Cast: Bhau Kadam, Mithali Jagtap, Neha Joshi, Atul Aaglavey, Jaywant Wadkar, Yatin Karyekar & Rajesh Shringarpure
Director: Amol Gole
Original Story: Uday Prakash (Based on ‘Dilli Ki Deewar’)
Quick Viewpoint: ‘Nashibvaan’ is a film that loses it’s a charm because of not being clear about what it wants to be & where it wants to belong? It starts like a non-commercial festival suited film but later throughout feels more in the commercial zone, in both types it succeeds to average extent.
- Bhau Kadam! For the major part of the film! He plays a man who starts off being the usual innocent Bhau we are familiar with but later he has been presented in grey shades in a non-judgemental way, where his evolution over the course of time (however there’s a big issue with ‘the course of time’) does feel believable! In fact, almost every character in the film can be looked as grey characters.
- The first half of the film even after being slightly repetitive manages to keep us invested completely. The refreshing aspect here is how ‘Nashibvaan’ has portrayed poverty!
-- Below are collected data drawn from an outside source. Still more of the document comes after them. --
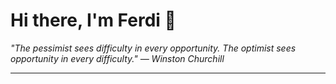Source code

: <h1>Hi there, I'm Ferdi 👋</h1>

<p><em>
  "The pessimist sees difficulty in every opportunity. The optimist sees opportunity in every difficulty." — Winston Churchill
</em></p>

---
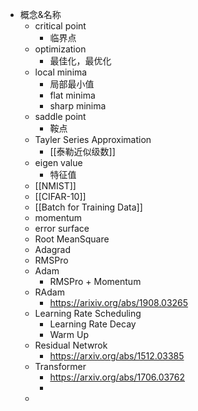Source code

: - 概念&名称
	- critical point
		- 临界点
	- optimization
		- 最佳化，最优化
	- local minima
		- 局部最小值
		- flat minima
		- sharp minima
	- saddle point
		- 鞍点
	- Tayler Series Approximation
		- [[泰勒近似级数]]
	- eigen value
		- 特征值
	- [[NMIST]]
	- [[CIFAR-10]]
	- [[Batch for Training Data]]
	- momentum
	- error surface
	- Root MeanSquare
	- Adagrad
	- RMSPro
	- Adam
		- RMSPro + Momentum
	- RAdam
		- https://arixiv.org/abs/1908.03265
	- Learning Rate Scheduling
		- Learning Rate Decay
		- Warm Up
	- Residual Netwrok
		- https://arxiv.org/abs/1512.03385
	- Transformer
		- https://arxiv.org/abs/1706.03762
		-
	-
It isn’t melodramatic as it is mostly seen in other recent Marathi films.
- The film isn’t bothered to give a moral lecture about anything. Though it also means the film had to work harder on what exactly it wishes to say.
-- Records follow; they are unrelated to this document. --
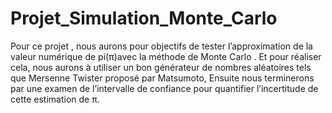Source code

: # Projet_Simulation_Monte_Carlo

Pour ce projet , nous aurons pour objectifs de tester l’approximation de la valeur
numérique de pi(π)avec la méthode de Monte Carlo . Et pour réaliser cela, nous
aurons à utiliser un bon générateur de nombres aléatoires tels que Mersenne
Twister proposé par Matsumoto,  Ensuite nous terminerons
par une examen de l’intervalle de confiance pour quantifier l’incertitude de cette
estimation de π.

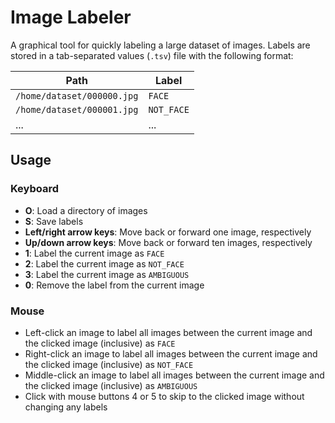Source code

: # Image Labeler

A graphical tool for quickly labeling a large dataset of images. Labels are stored in a tab-separated values (`.tsv`) file
with the following format:

| Path | Label |
|------|-------|
|`/home/dataset/000000.jpg`|`FACE`|
|`/home/dataset/000001.jpg`|`NOT_FACE`|
|...|...|

## Usage
### Keyboard
- **O**: Load a directory of images
- **S**: Save labels
- **Left/right arrow keys**: Move back or forward one image, respectively
- **Up/down arrow keys**: Move back or forward ten images, respectively
- **1**: Label the current image as `FACE`
- **2**: Label the current image as `NOT_FACE`
- **3**: Label the current image as `AMBIGUOUS`
- **0**: Remove the label from the current image

### Mouse

- Left-click an image to label all images between the current image and the clicked image (inclusive) as `FACE`
- Right-click an image to label all images between the current image and the clicked image (inclusive) as `NOT_FACE`
- Middle-click an image to label all images between the current image and the clicked image (inclusive) as `AMBIGUOUS`
- Click with mouse buttons 4 or 5 to skip to the clicked image without changing any labels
- ‘The course of time’ has a major logical issue. Though the change of Bhau’s character is believable the period in which it happens doesn’t make sense. Beyond his character, even the transition that takes place in his house & their family’s lifestyle in so much less time just doesn’t make sense. The time period is the issue (it is of about three weeks, where it could have been of at least 6 months) not the plot point that changes their life!
- Bhau Kadam being the principal protagonist of the film, doesn’t get any defining moment by the end of the film. It feels the film only uses him for the sake of the plot & then leaves him with its consequences without making a definite closure for him in terms of what it wishes to say through the consequences.
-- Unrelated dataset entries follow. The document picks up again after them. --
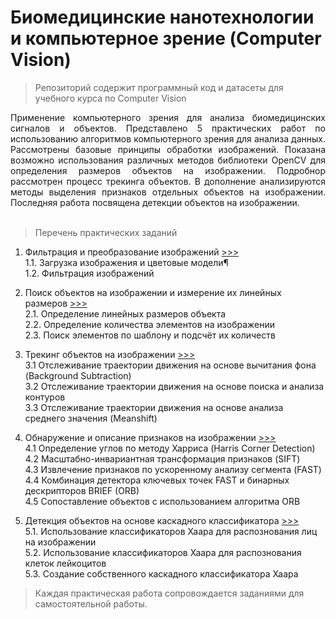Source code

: # Биомедицинские нанотехнологии и компьютерное зрение (Computer Vision)

> Репозиторий содержит программный код и датасеты для учебного курса по Computer Vision

<div align='justify'>Применение компьютерного зрения для анализа биомедицинских сигналов и объектов. Представлено 5 практических работ по использованию алгоритмов компьютерного зрения для анализа данных. Рассмотрены базовые принципы обработки изображений. Показана возможно использования различных методов библиотеки OpenCV для определения размеров объектов на изображении. Подробнор рассмотрен процесс трекинга объектов. В дополнение анализируются методы выделения признаков отдельных объектов на изображении. Последняя работа посвящена детекции объектов на изображении.</div><br>

> Перечень практических заданий

1. Фильтрация и преобразование изображений [>>>](lab_1_filter.ipynb)<br>
1.1. Загрузка изображения и цветовые модели¶ <br>
1.2. Фильтрация изображений

2. Поиск объектов на изображении и измерение их линейных размеров [>>>](lab_2_measure.ipynb)<br>
2.1. Определение линейных размеров объекта<br>
2.2. Определение количества элементов на изображении<br>
2.3. Поиск элементов по шаблону и подсчёт их количеств

3. Трекинг объектов на изображении [>>>](lab_3_tracking.ipynb)<br>
3.1 Отслеживание траектории движения на основе вычитания фона (Background Subtraction)<br>
3.2 Отслеживание траектории движения на основе поиска и анализа контуров<br>
3.3 Отслеживание траектории движения на основе анализа среднего значения (Meanshift)

4. Обнаружение и описание признаков на изображении [>>>](lab_4_features.ipynb)<br>
4.1 Определение углов по методу Харриса (Harris Corner Detection)<br>
4.2 Масштабно-инвариантная трансформация признаков (SIFT)<br>
4.3 Извлечение признаков по ускоренному анализу сегмента (FAST)<br>
4.4 Комбинация детектора ключевых точек FAST и бинарных дескрипторов BRIEF (ORB)<br>
4.5 Сопоставление объектов с использованием алгоритма ORB

5. Детекция объектов на основе каскадного классификатора [>>>](lab_5_detection.ipynb)<br>
5.1. Использование классификаторов Хаара для распознования лиц на изображении<br>
5.2. Использование классификаторов Хаара для распознования клеток лейкоцитов<br>
5.3. Создание собственного каскадного классификатора Хаара

> Каждая практическая работа сопровождается заданиями для самостоятельной работы.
- As said about Bhau’s lack of closure, the overall film too lacks the same. It’s not compulsory for every film to say anything specific but then those films are throughout constructed in the same way. ‘Nashibvaan’ is never an escapist or artistically dominant film, it is about the humans it deals with & hence a definite conclusion was essential.
- The film could have been much more sharply edited! At many occasions, scenes are repetitive & don’t contribute in taking the narrative forward. In fact, even within the scenes, there are countless shots that make us wonder why are they there? Maybe the filmmaker wished to capture the realism of that scenario but then as said earlier it is inconsistent in being a festival suited film.
- While Bhau Kadam’s performance might not be different from his usual style of acting, it works well. But Mithali Jagtap who is a National award-winning actress ends up giving an inconsistent performance. In her loud emotional outbursts she feels to be very typical & fake but in the silent moments, she is effective.
Final Verdict: Amol Gole has been around as a cinematographer & even as a producer for a while, so certainly there were expectations from this film. But ‘Nashibvaan‘ doesn’t quite reward us in a way it could have, had it been more specific & confident about the things it wanted to say.